## Getting started with `scikit-talk`

`scikit-talk` can be used to explore and analyse conversation files.

It contains three main levels of objects:

- Corpora; described with the `Corpus` class
- Conversations; described with the `Conversation` class
- Utterances; described with the `Utterance` class

To explore the power of `scikit-talk`, the best entry point is a parser. With the parsers, we can load data into a `scikit-talk` object.

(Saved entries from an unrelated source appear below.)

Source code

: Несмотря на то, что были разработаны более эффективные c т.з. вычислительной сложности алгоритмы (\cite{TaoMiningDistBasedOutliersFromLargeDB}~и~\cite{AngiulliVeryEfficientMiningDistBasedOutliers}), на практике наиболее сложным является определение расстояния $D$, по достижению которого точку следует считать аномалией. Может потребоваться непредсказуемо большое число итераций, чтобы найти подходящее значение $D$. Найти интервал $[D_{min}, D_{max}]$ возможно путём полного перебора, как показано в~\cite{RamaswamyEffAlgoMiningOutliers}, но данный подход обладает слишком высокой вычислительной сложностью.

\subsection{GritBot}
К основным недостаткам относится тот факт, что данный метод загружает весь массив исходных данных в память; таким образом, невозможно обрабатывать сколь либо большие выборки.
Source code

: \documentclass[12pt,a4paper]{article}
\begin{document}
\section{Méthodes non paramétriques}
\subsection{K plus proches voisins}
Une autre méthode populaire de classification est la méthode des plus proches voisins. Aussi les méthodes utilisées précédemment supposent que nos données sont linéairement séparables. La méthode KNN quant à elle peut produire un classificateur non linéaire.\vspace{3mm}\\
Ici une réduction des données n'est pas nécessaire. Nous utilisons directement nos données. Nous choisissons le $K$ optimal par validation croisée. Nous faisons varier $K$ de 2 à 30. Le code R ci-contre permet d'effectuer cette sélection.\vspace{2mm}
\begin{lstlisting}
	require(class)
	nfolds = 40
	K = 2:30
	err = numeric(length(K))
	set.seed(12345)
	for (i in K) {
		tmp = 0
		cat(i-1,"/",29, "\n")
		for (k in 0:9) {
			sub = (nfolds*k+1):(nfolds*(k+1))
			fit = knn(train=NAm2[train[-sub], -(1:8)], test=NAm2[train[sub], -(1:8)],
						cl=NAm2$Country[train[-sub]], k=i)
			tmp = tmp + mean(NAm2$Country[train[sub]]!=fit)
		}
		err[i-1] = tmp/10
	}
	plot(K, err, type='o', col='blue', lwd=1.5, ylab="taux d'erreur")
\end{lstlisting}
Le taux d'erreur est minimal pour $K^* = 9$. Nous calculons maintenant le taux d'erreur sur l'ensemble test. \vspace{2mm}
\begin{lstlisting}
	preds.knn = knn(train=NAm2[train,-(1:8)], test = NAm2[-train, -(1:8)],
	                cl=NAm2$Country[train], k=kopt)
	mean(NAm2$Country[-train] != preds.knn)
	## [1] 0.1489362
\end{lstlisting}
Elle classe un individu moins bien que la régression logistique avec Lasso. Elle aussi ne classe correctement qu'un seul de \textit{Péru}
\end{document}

`scikit-talk` currently has the following parsers:

- `Conversation.from_cha()`, which parses .cha files.
- `Conversation.from_eaf()`, which parses ELAN (.eaf) files.

Future plans include the creation of parsers for:

- .TextGrid files
- .xml files

Parsers return an object of the `Conversation` class.

To get started with `scikit-talk`, import the module:

In [2]:
import sktalk

To see it in action, we will need to start with a transcription file.

For example, you can download a file from the
[Griffith Corpus of Spoken Australian English](https://ca.talkbank.org/data-orig/GCSAusE/). This publicly available corpus contains transcription files in `.cha` format.

Another publicly available corpus is the [IFADV](https://www.fon.hum.uva.nl/IFA-SpokenLanguageCorpora/IFADVcorpus/Annotations/EAF/) corpus, which contains annotations as `.eaf` files.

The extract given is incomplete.